Massage Therapy and Plantar Fasciitis
An excellent way to deal with the pain of plantar fasciitis is by scheduling a massage with a therapist. Part of the treatment will involve stretching the ligament to get rid of any scar tissue that may have formed, and the use of a deep tissue massage. This massage will include the muscles of the foot and lower leg as well as manipulation of the ligament itself. Massage therapy will also bring more blood supply to the foot, which will help the ligament to heal up more quickly.
In addition to, and in conjunction with massage, there are a number of other ways to treat plantar fasciitis. Some will be done with a therapist, while others can be done right at home. Your therapist will be happy to show you how to apply these methods yourself.
- Dry Chinese cupping seems to work quite well at stopping the pain of a damaged fascia ligament. Cups will be placed on the calf muscles, on the arch of the foot, and on the area of the Achilles tendon.
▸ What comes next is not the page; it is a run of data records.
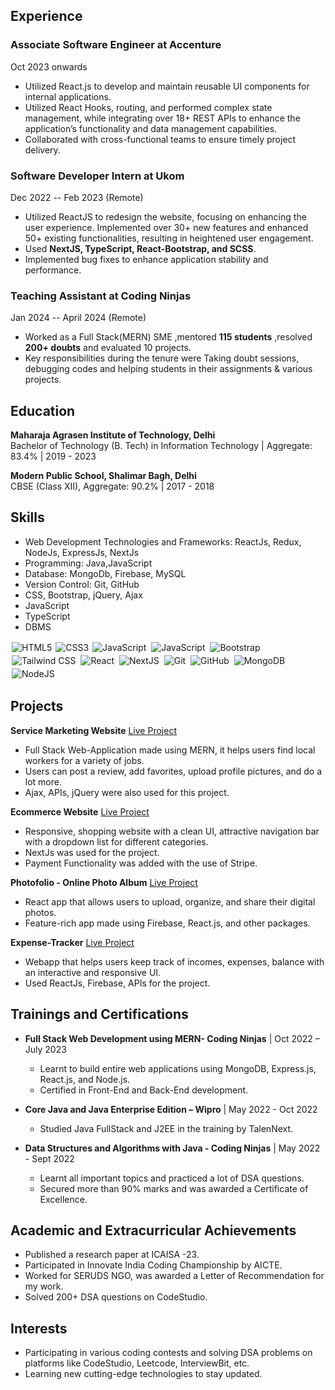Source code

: ## Experience

### Associate Software Engineer at Accenture
Oct 2023 onwards

- Utilized React.js to develop and maintain reusable UI components for internal applications.
- Utilized React Hooks, routing, and performed complex state management, while integrating over 18+ REST APIs to enhance the application’s functionality and data management capabilities.
- Collaborated with cross-functional teams to ensure timely project delivery.

### Software Developer Intern at Ukom
Dec 2022 -- Feb 2023 (Remote)

- Utilized ReactJS to redesign the website, focusing on enhancing the user experience. Implemented over 30+ new features and enhanced 50+ existing functionalities, resulting in heightened user engagement.
- Used **NextJS, TypeScript, React-Bootstrap, and SCSS**.
- Implemented bug fixes to enhance application stability and performance.

### Teaching Assistant at Coding Ninjas
Jan 2024 -- April 2024 (Remote)

- Worked as a Full Stack(MERN) SME ,mentored **115 students** ,resolved **200+ doubts** and evaluated 10 projects.
- Key responsibilities during the tenure were Taking doubt sessions, debugging codes and helping students in their assignments & various projects.

## Education

**Maharaja Agrasen Institute of Technology, Delhi**  
Bachelor of Technology (B. Tech) in Information Technology | Aggregate: 83.4% | 2019 - 2023

**Modern Public School, Shalimar Bagh, Delhi**  
CBSE (Class XII), Aggregate: 90.2% | 2017 - 2018
					              		                  
## Skills

- Web Development Technologies and Frameworks: ReactJs, Redux, NodeJs, ExpressJs, NextJs
- Programming: Java,JavaScript
- Database: MongoDb, Firebase, MySQL
- Version Control: Git, GitHub
- CSS, Bootstrap, jQuery, Ajax
- JavaScript
- TypeScript
- DBMS
 
<img alt="HTML5" src="https://img.shields.io/static/v1?style=for-the-badge&message=HTML5&color=E34F26&logo=HTML5&logoColor=FFFFFF&label=" style="margin:2px;"/>
<img alt="CSS3" src="https://img.shields.io/badge/css3%20-%231572B6.svg?&style=for-the-badge&logo=css3&logoColor=white" />
<img alt="JavaScript" src="https://img.shields.io/badge/javascript%20-%23323330.svg?&style=for-the-badge&logo=javascript&logoColor=%23F7DF1E" style="margin:2px;"/>
<img alt="JavaScript" src="https://img.shields.io/badge/typescript%20-%2300599C.svg?&style=for-the-badge&logo=typescript&logoColor=white" style="margin:2px;"/>
<img alt="Bootstrap" src="https://img.shields.io/badge/bootstrap%20-%23563D7C.svg?&style=for-the-badge&logo=bootstrap&logoColor=white" style="margin:2px;"/>
<img alt="Tailwind CSS" src="https://img.shields.io/static/v1?style=for-the-badge&message=Tailwind+CSS&color=222222&logo=Tailwind+CSS&logoColor=06B6D4&label=" style="margin:2px;"/>
<img alt="React" src="https://img.shields.io/badge/react%20-%2320232a.svg?&style=for-the-badge&logo=react&logoColor=%2361DAFB" style="margin:2px;"/>
<img alt="NextJS" src="https://img.shields.io/static/v1?style=for-the-badge&message=NextJS&color=000000&logo=Next.js&logoColor=FFFFFF&label=" style="margin:2px;"/>
<img alt="Git" src="https://img.shields.io/badge/git%20-%23F05033.svg?&style=for-the-badge&logo=git&logoColor=white" style="margin:2px;"/>
<img alt="GitHub" src="https://img.shields.io/badge/github%20-%23121011.svg?&style=for-the-badge&logo=github&logoColor=white" style="margin:2px;"/>
<img alt="MongoDB" src ="https://img.shields.io/badge/MongoDB-%234ea94b.svg?&style=for-the-badge&logo=mongodb&logoColor=white" style="margin:2px;"/>
<img alt="NodeJS" src="https://img.shields.io/badge/node.js%20-%2343853D.svg?&style=for-the-badge&logo=node.js&logoColor=white" style="margin:2px;"/>

 


## Projects

**Service Marketing Website** [Live Project](http://13.50.240.179:6565/)										
- Full Stack Web-Application made using MERN, it helps users find local workers for a variety of jobs.
- Users can post a review, add favorites, upload profile pictures, and do a lot more.
- Ajax, APIs, jQuery were also used for this project.

**Ecommerce Website** [Live Project](https://ecommerce-jsm-git-main-lakshay-9818.vercel.app/)											
- Responsive, shopping website with a clean UI, attractive navigation bar with a dropdown list for different categories.
- NextJs was used for the project.
- Payment Functionality was added with the use of Stripe.

**Photofolio - Online Photo Album** [Live Project](https://master--my-photofolio-app.netlify.app/)
- React app that allows users to upload, organize, and share their digital photos.
- Feature-rich app made using Firebase, React.js, and other packages.

**Expense-Tracker** [Live Project](https://main--expensetracker-beta.netlify.app/)
- Webapp that helps users keep track of incomes, expenses, balance with an interactive and responsive UI.
- Used ReactJs, Firebase, APIs for the project.

## Trainings and Certifications

- **Full Stack Web Development using MERN- Coding Ninjas** | Oct 2022 – July 2023
  - Learnt to build entire web applications using MongoDB, Express.js, React.js, and Node.js.
  - Certified in Front-End and Back-End development.

- **Core Java and Java Enterprise Edition – Wipro** | May 2022 - Oct 2022
  - Studied Java FullStack and J2EE in the training by TalenNext.

- **Data Structures and Algorithms with Java - Coding Ninjas** | May 2022 - Sept 2022
  - Learnt all important topics and practiced a lot of DSA questions.
  - Secured more than 90% marks and was awarded a Certificate of Excellence.

## Academic and Extracurricular Achievements

- Published a research paper at ICAISA -23.
- Participated in Innovate India Coding Championship by AICTE.
- Worked for SERUDS NGO, was awarded a Letter of Recommendation for my work.
- Solved 200+ DSA questions on CodeStudio.

## Interests

- Participating in various coding contests and solving DSA problems on platforms like CodeStudio, Leetcode, InterviewBit, etc.
- Learning new cutting-edge technologies to stay updated.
This will obviously be done by your therapist.
- Glide cupping is also effective, this treatment involves applying cream to the arch of the foot & utilizing a specialized Chinese cup to glide over the plantar fascia.
- As with most injuries to ligaments or muscles, one of the first treatments to try at home is using ice (no more than 15 minutes 3 times a day with cloth between you and the ice) to cool off the inflammation, then heat to encourage more blood flow.
- You can also get relief by rolling a golf ball under your foot, or a frozen, individually-sized bottle of water.
- Loop a towel over the affected foot, positioning it under the arch. Lift up your straightened leg and, holding the ends of the towel in your hands, keep your leg stretched out and lean back as much as possible, pulling against the foot.
These methods should give you relief within a few weeks, and some people actually are pain free within days. Don’t let plantar fasciitis cramp your lifestyle when there are so many ways to deal with it.